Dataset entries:
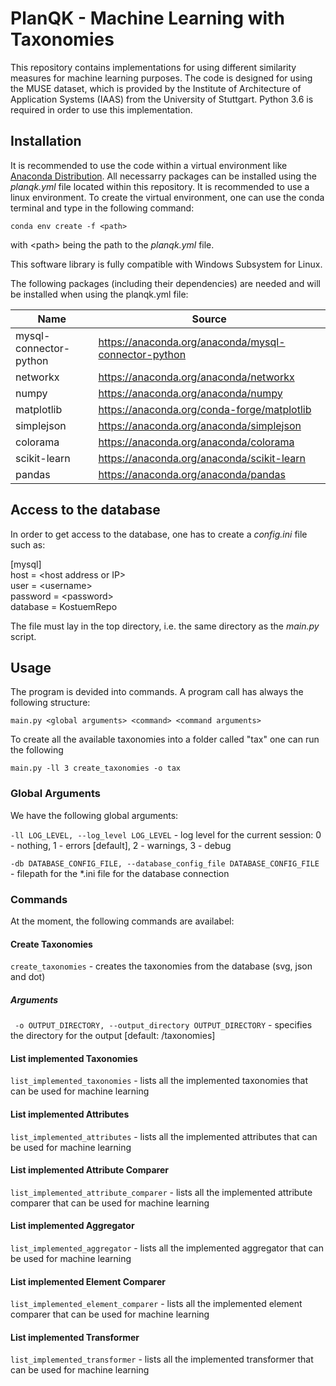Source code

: # PlanQK - Machine Learning with Taxonomies
This repository contains implementations for using different similarity measures for machine learning purposes.
The code is designed for using the MUSE dataset, which is provided by the Institute of Architecture of Application Systems (IAAS) from the University of Stuttgart.
Python 3.6 is required in order to use this implementation.

## Installation
It is recommended to use the code within a virtual environment like [Anaconda Distribution](https://www.anaconda.com/distribution).
All necessarry packages can be installed using the *planqk.yml* file located within this repository.
It is recommended to use a linux environment.
To create the virtual environment, one can use the conda terminal and type in the following command:

`conda env create -f <path>`

with \<path\> being the path to the *planqk.yml* file.

This software library is fully compatible with Windows Subsystem for Linux.

The following packages (including their dependencies) are needed and will be installed when using the planqk.yml file:

| Name                   | Source                                               |
| ---------------------- | ---------------------------------------------------- |
| mysql-connector-python | https://anaconda.org/anaconda/mysql-connector-python |
| networkx               | https://anaconda.org/anaconda/networkx               |
| numpy                  | https://anaconda.org/anaconda/numpy                  |
| matplotlib             | https://anaconda.org/conda-forge/matplotlib          |
| simplejson             | https://anaconda.org/anaconda/simplejson             |
| colorama               | https://anaconda.org/anaconda/colorama               |
| scikit-learn           | https://anaconda.org/anaconda/scikit-learn           |
| pandas                 | https://anaconda.org/anaconda/pandas                 |

## Access to the database
In order to get access to the database, one has to create a *config.ini* file such as:

[mysql]<br/>
host = \<host address or IP\><br/>
user = \<username\><br/>
password = \<password\><br/>
database = KostuemRepo<br/>

The file must lay in the top directory, i.e. the same directory as the *main.py* script.

## Usage

The program is devided into commands.
A program call has always the following structure:

```
main.py <global arguments> <command> <command arguments>
```

To create all the available taxonomies into a folder called "tax" one can run the following
```
main.py -ll 3 create_taxonomies -o tax
```

### Global Arguments

We have the following global arguments:

`-ll LOG_LEVEL, --log_level LOG_LEVEL` - log level for the current session: 0 - nothing, 1 - errors [default], 2 - warnings, 3 - debug

`-db DATABASE_CONFIG_FILE, --database_config_file DATABASE_CONFIG_FILE` - filepath for the *.ini file for the database connection

### Commands

At the moment, the following commands are availabel:

#### Create Taxonomies

`create_taxonomies` - creates the taxonomies from the database (svg, json and dot)

##### Arguments

` -o OUTPUT_DIRECTORY, --output_directory OUTPUT_DIRECTORY` - specifies the directory for the output [default: /taxonomies]

#### List implemented Taxonomies

`list_implemented_taxonomies` - lists all the implemented taxonomies that can be used for machine learning

#### List implemented Attributes

`list_implemented_attributes` - lists all the implemented attributes that can be used for machine learning

#### List implemented Attribute Comparer

`list_implemented_attribute_comparer` - lists all the implemented attribute comparer that can be used for machine learning

#### List implemented Aggregator

`list_implemented_aggregator` - lists all the implemented aggregator that can be used for machine learning

#### List implemented Element Comparer

`list_implemented_element_comparer` - lists all the implemented element comparer that can be used for machine learning

#### List implemented Transformer

`list_implemented_transformer` - lists all the implemented transformer that can be used for machine learning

WORK INSTRUCTION: Starting at the line that has "#### List implemented Aggregator" and ending at the line that has "the implemented element", please write out the lines above exactly, leaving out all others.

EXERCISE SOLUTION:
#### List implemented Aggregator

`list_implemented_aggregator` - lists all the implemented aggregator that can be used for machine learning

#### List implemented Element Comparer

`list_implemented_element_comparer` - lists all the implemented element comparer that can be used for machine learning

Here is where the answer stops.